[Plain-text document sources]
Segment Open

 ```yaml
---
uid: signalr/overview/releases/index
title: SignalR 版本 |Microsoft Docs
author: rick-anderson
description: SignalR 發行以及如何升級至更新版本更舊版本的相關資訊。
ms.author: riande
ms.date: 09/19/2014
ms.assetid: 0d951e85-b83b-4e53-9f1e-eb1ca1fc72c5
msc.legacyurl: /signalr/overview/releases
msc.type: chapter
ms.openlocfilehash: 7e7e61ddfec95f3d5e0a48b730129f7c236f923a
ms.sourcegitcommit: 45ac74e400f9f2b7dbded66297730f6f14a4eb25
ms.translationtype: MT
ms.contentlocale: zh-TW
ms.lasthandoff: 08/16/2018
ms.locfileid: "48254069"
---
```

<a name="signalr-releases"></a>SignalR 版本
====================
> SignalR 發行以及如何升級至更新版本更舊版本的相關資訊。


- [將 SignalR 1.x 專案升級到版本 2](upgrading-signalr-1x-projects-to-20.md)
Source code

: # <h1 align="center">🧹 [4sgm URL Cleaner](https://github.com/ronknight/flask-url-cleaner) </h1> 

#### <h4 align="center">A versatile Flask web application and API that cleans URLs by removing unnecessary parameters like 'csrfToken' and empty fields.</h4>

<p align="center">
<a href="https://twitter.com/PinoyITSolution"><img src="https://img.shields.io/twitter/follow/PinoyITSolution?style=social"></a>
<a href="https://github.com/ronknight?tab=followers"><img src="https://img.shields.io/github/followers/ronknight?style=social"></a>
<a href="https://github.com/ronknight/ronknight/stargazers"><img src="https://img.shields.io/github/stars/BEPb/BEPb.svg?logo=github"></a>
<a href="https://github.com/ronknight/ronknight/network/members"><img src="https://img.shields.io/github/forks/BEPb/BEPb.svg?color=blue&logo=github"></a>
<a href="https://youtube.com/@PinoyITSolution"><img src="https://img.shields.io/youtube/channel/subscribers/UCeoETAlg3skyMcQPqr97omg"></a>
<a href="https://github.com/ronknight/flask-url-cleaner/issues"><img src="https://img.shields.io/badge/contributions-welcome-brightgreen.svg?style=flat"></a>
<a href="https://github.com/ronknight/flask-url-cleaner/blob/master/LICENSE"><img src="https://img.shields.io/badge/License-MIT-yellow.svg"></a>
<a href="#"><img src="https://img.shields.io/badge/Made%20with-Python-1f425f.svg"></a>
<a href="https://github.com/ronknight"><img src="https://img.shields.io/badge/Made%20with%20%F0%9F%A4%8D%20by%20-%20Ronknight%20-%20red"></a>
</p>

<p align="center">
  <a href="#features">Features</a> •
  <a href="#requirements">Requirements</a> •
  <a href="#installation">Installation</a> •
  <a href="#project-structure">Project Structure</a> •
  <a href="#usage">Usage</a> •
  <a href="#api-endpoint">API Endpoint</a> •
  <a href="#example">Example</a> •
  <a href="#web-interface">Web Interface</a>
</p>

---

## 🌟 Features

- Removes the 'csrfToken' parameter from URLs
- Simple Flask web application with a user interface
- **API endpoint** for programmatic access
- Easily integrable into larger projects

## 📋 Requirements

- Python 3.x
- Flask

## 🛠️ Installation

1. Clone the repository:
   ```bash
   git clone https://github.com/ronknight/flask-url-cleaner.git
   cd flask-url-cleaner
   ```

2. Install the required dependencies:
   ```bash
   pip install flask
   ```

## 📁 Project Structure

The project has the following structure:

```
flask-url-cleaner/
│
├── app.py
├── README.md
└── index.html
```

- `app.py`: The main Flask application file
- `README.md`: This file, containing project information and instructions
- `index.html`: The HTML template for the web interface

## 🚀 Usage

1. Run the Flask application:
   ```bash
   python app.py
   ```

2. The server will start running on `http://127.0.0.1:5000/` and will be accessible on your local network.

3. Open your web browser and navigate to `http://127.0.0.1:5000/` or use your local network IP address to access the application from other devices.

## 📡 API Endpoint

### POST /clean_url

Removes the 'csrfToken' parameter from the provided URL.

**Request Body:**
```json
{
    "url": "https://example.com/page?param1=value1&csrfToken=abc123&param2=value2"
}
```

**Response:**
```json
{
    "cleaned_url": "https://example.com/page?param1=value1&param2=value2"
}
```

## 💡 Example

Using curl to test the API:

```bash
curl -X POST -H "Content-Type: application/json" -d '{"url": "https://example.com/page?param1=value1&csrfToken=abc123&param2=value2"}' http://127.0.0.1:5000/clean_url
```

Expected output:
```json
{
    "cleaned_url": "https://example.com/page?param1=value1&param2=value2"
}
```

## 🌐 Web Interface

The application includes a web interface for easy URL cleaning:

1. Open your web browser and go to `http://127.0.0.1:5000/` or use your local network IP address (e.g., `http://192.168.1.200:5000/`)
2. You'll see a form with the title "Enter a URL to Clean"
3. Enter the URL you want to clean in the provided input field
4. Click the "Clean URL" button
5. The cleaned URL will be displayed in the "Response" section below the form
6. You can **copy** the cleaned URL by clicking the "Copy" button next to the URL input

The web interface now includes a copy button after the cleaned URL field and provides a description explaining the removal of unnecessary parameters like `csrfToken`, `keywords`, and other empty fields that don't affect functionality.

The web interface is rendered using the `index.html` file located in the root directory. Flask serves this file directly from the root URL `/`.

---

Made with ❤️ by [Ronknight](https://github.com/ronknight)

Segment Closed

WORK ORDER: May I have exactly the lines from the one containing "3. Enter the" through the last line of the data, both included?

RESULT OF THE TASK:
3. Enter the URL you want to clean in the provided input field
4. Click the "Clean URL" button
5. The cleaned URL will be displayed in the "Response" section below the form
6. You can **copy** the cleaned URL by clicking the "Copy" button next to the URL input

The web interface now includes a copy button after the cleaned URL field and provides a description explaining the removal of unnecessary parameters like `csrfToken`, `keywords`, and other empty fields that don't affect functionality.

The web interface is rendered using the `index.html` file located in the root directory. Flask serves this file directly from the root URL `/`.

---

Made with ❤️ by [Ronknight](https://github.com/ronknight)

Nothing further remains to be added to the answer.